External Growth, Financing-Related and Other Initiatives
Hollywood Casino at Kansas Speedway
The initial phase of the Hollywood-themed and branded entertainment destination facility, including certain changes to the scope and mix of gaming operations and amenities approved by the Kansas Lottery Commission in August 2010, features an 82,000 square foot casino with 2,000 slot machines and 52 table games, a 1,253 space parking structure as well as a sports-themed bar, dining and entertainment options. Kansas Entertainment, LLC, the Company's 50/50 joint venture with Penn National Gaming, Inc., anticipates funding the initial phase of the development with a mix of equity contributions from each partner as well third party financing, preferably on a project secured non-recourse basis.

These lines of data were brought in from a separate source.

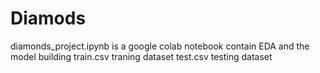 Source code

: # Diamods
diamonds_project.ipynb is a google colab notebook contain EDA and the model building 
train.csv traning dataset
test.csv testing dataset
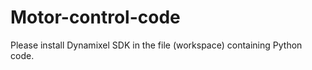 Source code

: # Motor-control-code

Please install Dynamixel SDK in the file (workspace) containing Python code.

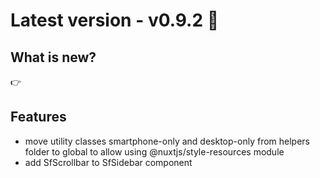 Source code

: # Latest version - v0.9.2 🎉

## What is new?

:point_right:

## Features

- move utility classes smartphone-only and desktop-only from helpers folder to global to allow using @nuxtjs/style-resources module
- add SfScrollbar to SfSidebar component
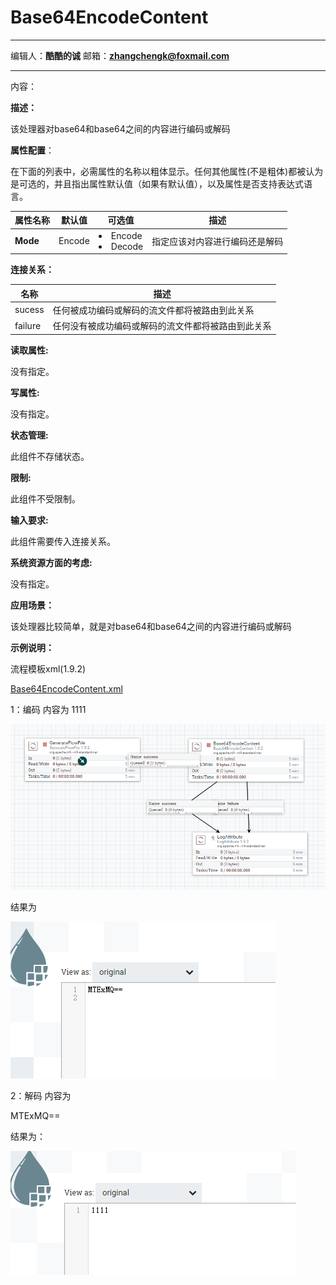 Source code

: # Base64EncodeContent
***
编辑人：__**酷酷的诚**__  邮箱：**zhangchengk@foxmail.com** 
***
内容：

**描述：**    

该处理器对base64和base64之间的内容进行编码或解码

**属性配置**：

在下面的列表中，必需属性的名称以粗体显示。任何其他属性(不是粗体)都被认为是可选的，并且指出属性默认值（如果有默认值），以及属性是否支持表达式语言。

属性名称     |  默认值   | 可选值               | 描述             
-------- |:------:| ----------------- | ---------------
**Mode** | Encode | <li>Encode</li><li>Decode</li> | 指定应该对内容进行编码还是解码

**连接关系：**

名称      | 描述                       
------- | -------------------------
sucess  | 任何被成功编码或解码的流文件都将被路由到此关系 
failure | 任何没有被成功编码或解码的流文件都将被路由到此关系

**读取属性:**

没有指定。

**写属性:**

没有指定。

**状态管理:**

此组件不存储状态。

**限制:**

此组件不受限制。

**输入要求:**

此组件需要传入连接关系。

**系统资源方面的考虑:**

没有指定。

**应用场景：**

该处理器比较简单，就是对base64和base64之间的内容进行编码或解码

**示例说明：**

<p>流程模板xml(1.9.2)</p>
<a href="../template/Base64EncodeContent.xml" download="Base64EncodeContent.xml">Base64EncodeContent.xml</a>

1：编码   内容为  1111

![](./img/Base64EncodeContent/1.png)

结果为

![](./img/Base64EncodeContent/2.png)

2：解码   内容为  

MTExMQ==

结果为：

![](./img/Base64EncodeContent/3.png) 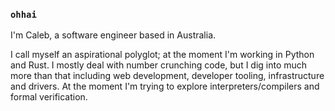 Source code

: ### `ohhai`

I'm Caleb, a software engineer based in Australia.

I call myself an aspirational polyglot; at the moment I'm working in Python and Rust.
I mostly deal with number crunching code, but I dig into much more than that including web development, developer tooling, infrastructure and drivers.
At the moment I'm trying to explore interpreters/compilers and formal verification.
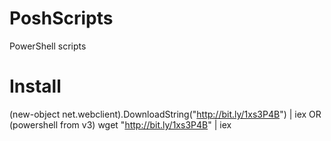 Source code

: PoshScripts
===========

PowerShell scripts

Install
============
(new-object net.webclient).DownloadString("http://bit.ly/1xs3P4B") | iex
OR (powershell from v3)
 wget "http://bit.ly/1xs3P4B" | iex
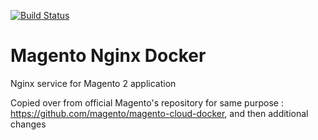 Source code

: [![Build Status](https://travis-ci.com/in-prateek/magento-nginx-docker.svg?branch=master)](https://travis-ci.com/in-prateek/magento-nginx-docker)
# Magento Nginx Docker
Nginx service for Magento 2 application

Copied over from official Magento's repository for same purpose : https://github.com/magento/magento-cloud-docker, and then additional changes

The Company currently estimates that its share of capitalized development costs for the project, excluding its contribution of the land, will be approximately $155.0 million. In addition, the Company expects to continue to incur certain other start up and related costs through opening in the first half of 2012, a number of which will be expensed through equity in net loss from equity investments.
Staten Island
In connection with ISC's efforts to sell its Staten Island property, on September 2, 2010, the Company executed a second amendment to the purchase and sale agreement which provided an extension to KB Holdings to close the transaction on or before November 30, 2010. Under the terms of that extension, the purchase price to be paid by KB Holdings is $88.0 million consisting of $33.6 million in non-refundable cash deposits to be received at or prior to closing and $54.4 million in the form of a promissory note payable on or before August 31, 2011. The promissory note will have a market-based interest rate and be secured by a first priority security interest in the outstanding equity membership interests of 380 Development, LLC. While the Company remains optimistic, there can be no assurance that KB Holdings will proceed to closing.
Liquidity
The Company's current $300 million revolving credit facility is scheduled to mature in June 2011. ISC is working with its lenders regarding entering into a new revolving credit facility agreement and anticipates having a new facility with similar tenor and capacity in place no later than the end of the 2011 first fiscal quarter.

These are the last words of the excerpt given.